PyStan is a python interface to STAN, a C++ library for building Bayesian models and sampling them with Markov Chain Monte Carlo (MCMC). To install pystan, you'll need to install cython. Then download the pystan package from:
https://github.com/stan-dev/pystan
You could also try to install via pip or easy_install, but I had problems using those and could only compile from source.
Similar to previous examples, we start by making some fake data. In this case, we're going to do have a linear regression model with two predictor variables (x,y) and one outcome variable (z). The relation between them is: \[Z_n = \alpha + \beta_x x_n + \beta_y y_n + \epsilon\] where \(\epsilon\) is a Gaussian noise term.
from numpy import *
Nobs = 20
x_true = random.uniform(0,10, size=Nobs)
y_true = random.uniform(-1,1, size=Nobs)
alpha_true = 0.5
beta_x_true = 1.0
beta_y_true = 10.0
eps_true = 0.5
z_true = alpha_true + beta_x_true*x_true + beta_y_true*y_true
z_obs = z_true + random.normal(0, eps_true, size=Nobs)
%matplotlib inline
from matplotlib import pyplot as plt
plt.figure(figsize=(12,6))
plt.subplot(1,2,1)
plt.scatter(x_true, z_obs, c=y_true, marker='o')
plt.colorbar()
plt.xlabel('X')
plt.ylabel('Z')
plt.subplot(1,2,2)
plt.scatter(y_true, z_obs, c=x_true, marker='o')
plt.colorbar()
plt.xlabel('Y')
plt.ylabel('Z')
Now we build the STAN model that we are going to use for this data. STAN is a different language (similar to C), so we have to put it in a string, or put it in a file.
model = """
data {
int<lower=4> N; // Number of data points
real x[N]; // the 1st predictor
real y[N]; // the 2nd predictor
real z[N]; // the outcome
}
parameters {
real alpha; // intercept
real betax; // x-slope
real betay; // y-slope
real<lower=0> eps; // dispersion
}
model {
for (i in 1:N)
z[i] ~ normal(alpha + betax * x[i] + betay * y[i], eps);
}"""
The STAN model has three sections in this case. The first defines the data that will be fit. Data types can be integers (int) or floating-point numbers (real). They can also have contraints. Above, we specify that N > 0. Next, we define the parameters of the model. Then, we define the model section that defines the likelihood. In this case, it is assumed that each data point was drawn from a normal distribution with mean equal to the regression model and standard deviation equal to eps. We put it in a for loop over all the data points.

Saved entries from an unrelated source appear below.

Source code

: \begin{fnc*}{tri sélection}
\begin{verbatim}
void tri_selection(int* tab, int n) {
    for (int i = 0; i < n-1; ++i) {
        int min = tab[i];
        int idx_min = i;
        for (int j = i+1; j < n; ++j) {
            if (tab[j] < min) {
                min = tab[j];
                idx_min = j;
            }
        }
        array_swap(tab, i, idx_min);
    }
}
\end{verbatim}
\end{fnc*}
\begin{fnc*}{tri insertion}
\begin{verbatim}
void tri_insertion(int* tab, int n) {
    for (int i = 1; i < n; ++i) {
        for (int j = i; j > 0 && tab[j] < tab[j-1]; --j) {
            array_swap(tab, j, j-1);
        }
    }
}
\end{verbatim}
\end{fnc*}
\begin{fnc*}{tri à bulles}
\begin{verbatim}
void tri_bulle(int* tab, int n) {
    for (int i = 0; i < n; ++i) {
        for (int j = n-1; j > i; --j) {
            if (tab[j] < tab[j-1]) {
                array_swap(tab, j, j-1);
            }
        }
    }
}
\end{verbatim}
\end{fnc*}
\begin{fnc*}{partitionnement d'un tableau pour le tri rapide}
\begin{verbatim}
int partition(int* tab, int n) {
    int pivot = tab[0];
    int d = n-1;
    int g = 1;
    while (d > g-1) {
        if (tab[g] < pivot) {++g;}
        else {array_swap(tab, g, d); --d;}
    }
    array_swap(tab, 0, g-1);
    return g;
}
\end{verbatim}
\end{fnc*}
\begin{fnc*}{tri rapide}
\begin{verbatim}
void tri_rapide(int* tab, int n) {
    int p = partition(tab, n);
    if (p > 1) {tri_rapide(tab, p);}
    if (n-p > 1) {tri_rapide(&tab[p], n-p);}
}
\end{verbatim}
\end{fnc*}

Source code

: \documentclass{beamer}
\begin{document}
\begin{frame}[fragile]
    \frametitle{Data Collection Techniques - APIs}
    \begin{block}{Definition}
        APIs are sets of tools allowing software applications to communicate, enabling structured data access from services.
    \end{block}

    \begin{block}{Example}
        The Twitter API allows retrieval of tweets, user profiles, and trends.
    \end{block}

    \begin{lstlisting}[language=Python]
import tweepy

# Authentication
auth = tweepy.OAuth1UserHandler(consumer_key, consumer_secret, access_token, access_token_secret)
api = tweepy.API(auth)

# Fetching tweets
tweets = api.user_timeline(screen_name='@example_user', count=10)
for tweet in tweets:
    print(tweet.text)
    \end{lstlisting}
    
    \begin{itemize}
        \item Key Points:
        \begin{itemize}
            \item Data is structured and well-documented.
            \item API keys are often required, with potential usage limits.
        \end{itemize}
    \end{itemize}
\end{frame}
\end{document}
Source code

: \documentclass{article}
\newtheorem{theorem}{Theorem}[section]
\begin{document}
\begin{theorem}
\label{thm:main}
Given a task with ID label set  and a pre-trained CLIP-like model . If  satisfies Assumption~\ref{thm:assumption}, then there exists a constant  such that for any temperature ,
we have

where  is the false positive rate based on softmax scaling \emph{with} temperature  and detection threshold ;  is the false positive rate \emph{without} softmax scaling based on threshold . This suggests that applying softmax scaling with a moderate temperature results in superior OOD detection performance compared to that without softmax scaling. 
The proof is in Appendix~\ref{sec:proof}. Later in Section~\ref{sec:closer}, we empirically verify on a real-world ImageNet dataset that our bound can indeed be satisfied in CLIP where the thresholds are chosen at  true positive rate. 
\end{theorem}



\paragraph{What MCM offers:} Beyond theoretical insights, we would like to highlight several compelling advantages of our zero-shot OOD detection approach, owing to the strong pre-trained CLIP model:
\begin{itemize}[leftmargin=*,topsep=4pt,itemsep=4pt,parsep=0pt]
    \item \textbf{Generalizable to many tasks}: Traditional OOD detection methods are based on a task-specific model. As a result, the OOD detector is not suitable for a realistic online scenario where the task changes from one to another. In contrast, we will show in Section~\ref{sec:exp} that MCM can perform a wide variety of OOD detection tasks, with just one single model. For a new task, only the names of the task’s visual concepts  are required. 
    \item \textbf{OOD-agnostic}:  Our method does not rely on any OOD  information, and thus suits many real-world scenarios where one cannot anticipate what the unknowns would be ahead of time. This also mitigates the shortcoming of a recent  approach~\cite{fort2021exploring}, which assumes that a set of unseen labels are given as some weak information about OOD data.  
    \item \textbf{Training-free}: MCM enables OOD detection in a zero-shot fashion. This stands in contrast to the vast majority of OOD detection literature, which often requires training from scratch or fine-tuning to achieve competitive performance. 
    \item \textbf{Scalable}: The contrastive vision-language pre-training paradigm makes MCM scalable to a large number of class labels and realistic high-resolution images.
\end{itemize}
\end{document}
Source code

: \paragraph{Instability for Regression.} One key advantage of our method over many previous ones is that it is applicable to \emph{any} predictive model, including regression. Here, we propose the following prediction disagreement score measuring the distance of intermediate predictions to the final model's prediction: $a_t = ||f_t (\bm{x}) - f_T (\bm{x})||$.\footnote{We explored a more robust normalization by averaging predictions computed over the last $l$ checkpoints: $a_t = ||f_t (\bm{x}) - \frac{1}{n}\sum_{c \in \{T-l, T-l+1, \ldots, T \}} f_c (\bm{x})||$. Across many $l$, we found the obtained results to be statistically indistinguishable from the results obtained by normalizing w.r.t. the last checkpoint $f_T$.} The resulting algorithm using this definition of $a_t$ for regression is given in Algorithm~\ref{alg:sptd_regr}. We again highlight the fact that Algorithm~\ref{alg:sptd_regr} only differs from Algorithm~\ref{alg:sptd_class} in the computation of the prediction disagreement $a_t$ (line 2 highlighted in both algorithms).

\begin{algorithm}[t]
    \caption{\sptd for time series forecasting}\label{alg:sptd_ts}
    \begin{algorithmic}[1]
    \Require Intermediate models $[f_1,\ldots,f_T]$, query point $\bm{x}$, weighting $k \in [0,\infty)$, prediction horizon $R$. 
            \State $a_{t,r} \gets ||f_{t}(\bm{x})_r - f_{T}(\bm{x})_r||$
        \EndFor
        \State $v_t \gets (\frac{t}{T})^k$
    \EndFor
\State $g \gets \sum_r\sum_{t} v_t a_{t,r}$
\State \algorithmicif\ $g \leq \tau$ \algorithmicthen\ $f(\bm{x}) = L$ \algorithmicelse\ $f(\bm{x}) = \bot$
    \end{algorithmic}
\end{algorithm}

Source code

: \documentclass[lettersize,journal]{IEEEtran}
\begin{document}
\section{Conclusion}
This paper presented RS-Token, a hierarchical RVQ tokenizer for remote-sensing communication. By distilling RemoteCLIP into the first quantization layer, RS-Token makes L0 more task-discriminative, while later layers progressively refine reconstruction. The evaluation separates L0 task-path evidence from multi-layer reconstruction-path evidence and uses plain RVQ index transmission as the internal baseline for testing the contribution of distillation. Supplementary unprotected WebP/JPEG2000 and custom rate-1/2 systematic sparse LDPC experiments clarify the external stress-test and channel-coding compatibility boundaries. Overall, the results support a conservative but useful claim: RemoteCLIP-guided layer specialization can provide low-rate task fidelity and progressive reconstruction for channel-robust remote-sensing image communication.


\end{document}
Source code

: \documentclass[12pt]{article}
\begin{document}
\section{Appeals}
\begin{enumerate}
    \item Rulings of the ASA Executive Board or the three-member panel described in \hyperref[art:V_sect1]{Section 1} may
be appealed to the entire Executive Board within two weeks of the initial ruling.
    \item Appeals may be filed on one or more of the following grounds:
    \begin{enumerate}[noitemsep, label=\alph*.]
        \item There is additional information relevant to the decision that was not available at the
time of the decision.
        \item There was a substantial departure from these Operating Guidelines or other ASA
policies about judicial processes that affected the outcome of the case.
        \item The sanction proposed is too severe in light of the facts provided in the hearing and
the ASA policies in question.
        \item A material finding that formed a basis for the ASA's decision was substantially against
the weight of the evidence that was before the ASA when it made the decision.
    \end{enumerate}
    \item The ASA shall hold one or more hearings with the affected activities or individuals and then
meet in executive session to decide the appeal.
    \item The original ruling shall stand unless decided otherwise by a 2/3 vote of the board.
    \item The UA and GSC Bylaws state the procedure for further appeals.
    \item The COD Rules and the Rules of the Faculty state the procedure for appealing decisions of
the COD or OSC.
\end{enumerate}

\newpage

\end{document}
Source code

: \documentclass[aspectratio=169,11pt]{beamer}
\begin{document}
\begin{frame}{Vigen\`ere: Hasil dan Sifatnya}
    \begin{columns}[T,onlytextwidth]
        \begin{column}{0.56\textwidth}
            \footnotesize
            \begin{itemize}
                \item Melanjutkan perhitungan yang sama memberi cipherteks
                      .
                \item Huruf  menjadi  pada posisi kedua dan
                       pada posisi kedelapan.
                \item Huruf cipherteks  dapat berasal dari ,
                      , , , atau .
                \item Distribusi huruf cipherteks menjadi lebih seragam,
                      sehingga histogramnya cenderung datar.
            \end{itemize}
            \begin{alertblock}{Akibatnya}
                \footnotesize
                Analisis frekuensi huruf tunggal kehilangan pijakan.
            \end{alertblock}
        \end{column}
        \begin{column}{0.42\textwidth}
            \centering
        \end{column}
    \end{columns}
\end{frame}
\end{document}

With this model, we can then fit the data using pystan. But first, we need to put the data into a form that pystan can use. We do this by making a dictionary with key equal to the variable name and value equal to the data.
data = {'N':Nobs, 'x':x_true, 'y':y_true, 'z':z_obs}
import pystan
fit = pystan.stan(model_code=model, data=data, iter=1000, chains=4)
We give stan the model string and the data. We ask for 1000 MCMC iterations each run on 4 parallel chains. The first time you fit a model, pystan converts the STAN model into C++ code (making it fast), so it make take a while to start up. Once it's done, we can get a summary of the results:
print fit
This will show you some summary statistics. We can always perform our own using numpy functions. We can also plot out the chains and posterior probability distributions.
p = fit.plot()
You can also run the MCMC sampler for longer. This should be faster because the model is already set up.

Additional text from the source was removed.